** What you need to do **
Copy nothing from the entries below except the lines from the one containing "supported. (Req. 5.1.6)" through the one containing "supported. (Req. 5.1.10)", and copy those exactly.

** Source information **
________________________________________

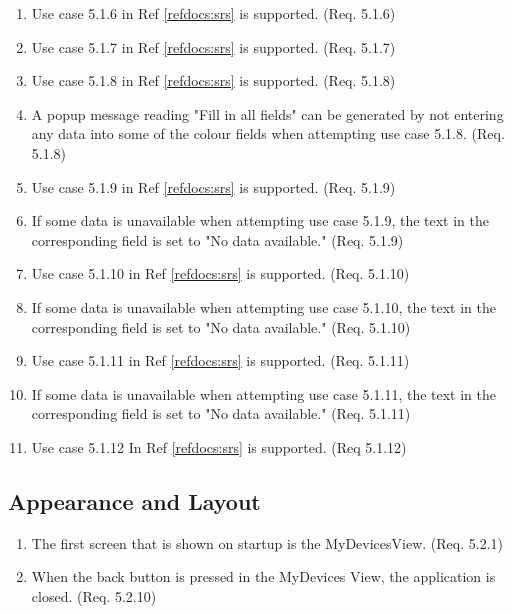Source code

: \documentclass[a4paper]{article}
\newlength{\testlabellength}
\newenvironment{testlist}{\begin{enumerate}[label=\bfseries Test \thesubsection.\arabic* , labelindent=0pt, labelwidth=\testlabellength , leftmargin=2cm]}{\end{enumerate}}
\begin{document}
\begin{appendices}
\begin{testlist}
	\item Use case 5.1.6 in Ref \ref{refdocs:srs} is supported. (Req. 5.1.6)
	
	\item Use case 5.1.7 in Ref \ref{refdocs:srs}  is supported. (Req. 5.1.7)
	
	\item Use case 5.1.8 in Ref \ref{refdocs:srs}  is supported. (Req. 5.1.8)
	
	\item A popup message reading "Fill in all fields" can be generated by not entering any data into some of the colour fields when attempting use case 5.1.8. (Req. 5.1.8)
	
	\item Use case 5.1.9 in Ref \ref{refdocs:srs} is supported. (Req. 5.1.9)
	
	\item If some data is unavailable when attempting use case 5.1.9, the text in the corresponding field is set to "No data available." (Req. 5.1.9)
	
	\item Use case 5.1.10 in Ref \ref{refdocs:srs} is supported. (Req. 5.1.10)
	
	\item If some data is unavailable when attempting use case 5.1.10, the text in the corresponding field is set to "No data available." (Req. 5.1.10)
	
	\item Use case 5.1.11 in Ref \ref{refdocs:srs} is supported. (Req. 5.1.11)
	
	\item If some data is unavailable when attempting use case 5.1.11, the text in the corresponding field is set to "No data available." (Req. 5.1.11)
	
	\item Use case 5.1.12 In Ref \ref{refdocs:srs} is supported. (Req 5.1.12)
	
\end{testlist}

\subsection{Appearance and Layout}

\begin{testlist}
	\item The first screen that is shown on startup is the MyDevicesView. (Req. 5.2.1)
	
	\item When the back button is pressed in the MyDevices View, the application is closed. (Req. 5.2.10)	
	

\end{testlist}
\end{appendices}
\end{document}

________________________________________

** Response **
	\item Use case 5.1.6 in Ref \ref{refdocs:srs} is supported. (Req. 5.1.6)
	
	\item Use case 5.1.7 in Ref \ref{refdocs:srs}  is supported. (Req. 5.1.7)
	
	\item Use case 5.1.8 in Ref \ref{refdocs:srs}  is supported. (Req. 5.1.8)
	
	\item A popup message reading "Fill in all fields" can be generated by not entering any data into some of the colour fields when attempting use case 5.1.8. (Req. 5.1.8)
	
	\item Use case 5.1.9 in Ref \ref{refdocs:srs} is supported. (Req. 5.1.9)
	
	\item If some data is unavailable when attempting use case 5.1.9, the text in the corresponding field is set to "No data available." (Req. 5.1.9)
	
	\item Use case 5.1.10 in Ref \ref{refdocs:srs} is supported. (Req. 5.1.10)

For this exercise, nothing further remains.